I am working with a pre-fitted sklearn-based taxonomy classifier. I am wondering how exactly taxon identities are assigned to the sequences. In other classifiers there is an option to reject the match if percent identity to query is lower than a given value [0.0, 1.0].
similar to
–p-perc-identity FLOAT in the BLAST+ consensus taxonomy classifier
Turns out it always helps to read something about the underlying concept before using a method! Not that I understand the sklearn-based taxonomy classifier yet but I get that its not alignment based.

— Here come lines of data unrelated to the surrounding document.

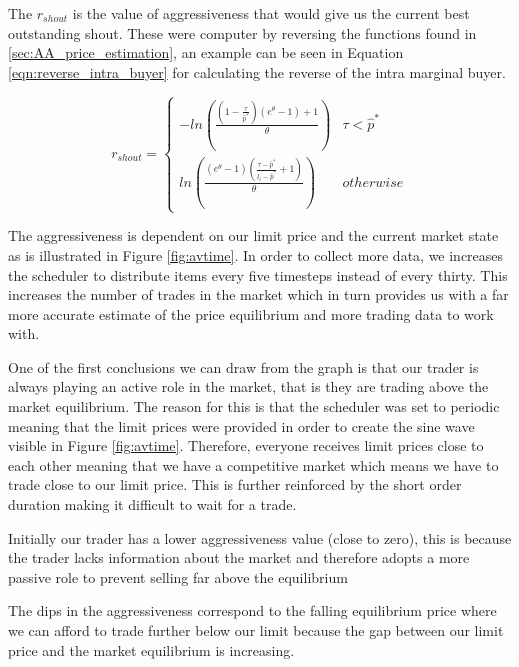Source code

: \documentclass[preprint]{acm_proc_article-sp} %
\begin{document}
The $r_{shout}$ is the value of aggressiveness that would give us the current
best outstanding shout. These were computer by reversing the functions found in
\ref{sec:AA_price_estimation}, an example can be seen in Equation
\ref{eqn:reverse_intra_buyer} for calculating the reverse of the intra marginal
buyer.

\begin{equation}
r_{shout}=
\begin{cases}
 -ln\left(\frac{ (1-\frac{\tau}{\hat p^*}) (e^\theta-1) + 1}{\theta}\right) & \tau
< \hat p^*\\
ln\left( \frac{(e^\theta -1) (\frac{\tau - \hat p^*}{l_i - \hat p^*} + 1)
}{\theta} \right)&
\textstyle{otherwise}
\end{cases}
\label{eqn:reverse_intra_buyer}
\end{equation}

The aggressiveness is dependent on our limit price and the current market state as
is illustrated in Figure \ref{fig:avtime}. In order to collect more data, we
increases the scheduler to distribute items every five timesteps instead of
every thirty. This increases the number of trades in the market which in turn
provides us with a far more accurate estimate of the price equilibrium and more
trading data to work with.

One of the first conclusions we can draw from the graph is that our trader is
always playing an active role in the market, that is they are trading above the
market equilibrium. The reason for this is that the scheduler was set to
periodic meaning that the limit prices were provided in order to create the
sine wave visible in Figure \ref{fig:avtime}. Therefore, everyone receives limit
prices close to each other meaning that we have a competitive market which
means we have to trade close to our limit price. This is further reinforced by
the short order duration making it difficult to wait for a trade.

Initially our trader has a lower aggressiveness value (close to zero), this is
because the trader lacks information about the market and therefore adopts a
more passive role to prevent selling far above the equilibrium

The dips in the aggressiveness correspond to the falling equilibrium price
where we can afford to trade further below our limit because the gap between
our limit price and the market equilibrium is increasing.
\end{document}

Blockchain: a public ledger with an incentives problem
Selection sort: keep picking the smallest value until you have all the values
classify-consensus-blast: find the top database hits and take their common levels
classify-consensus-vsearch: find the top database hits and take their common levels
I want to acknowledge that these summaries are only one-sentense because we have domain knowledge. We don't specify how our ledger is public or how we find top hits in our database.
Still, these short summaries are the hook, so that we can start exploring the details and understand the implications. Like, you can instantly see that the blast and vsearch methods are really similar, and might wonder what happens if your database doesn't have any hits. Now that's a pretty good way to start a conversation!
That's pretty good! How does classify-sklearn's use of kmers compare to Wang k-mer classifier implemented in RDP and also Mothur? Is it the same algorithm, just implemented using scikit-learn?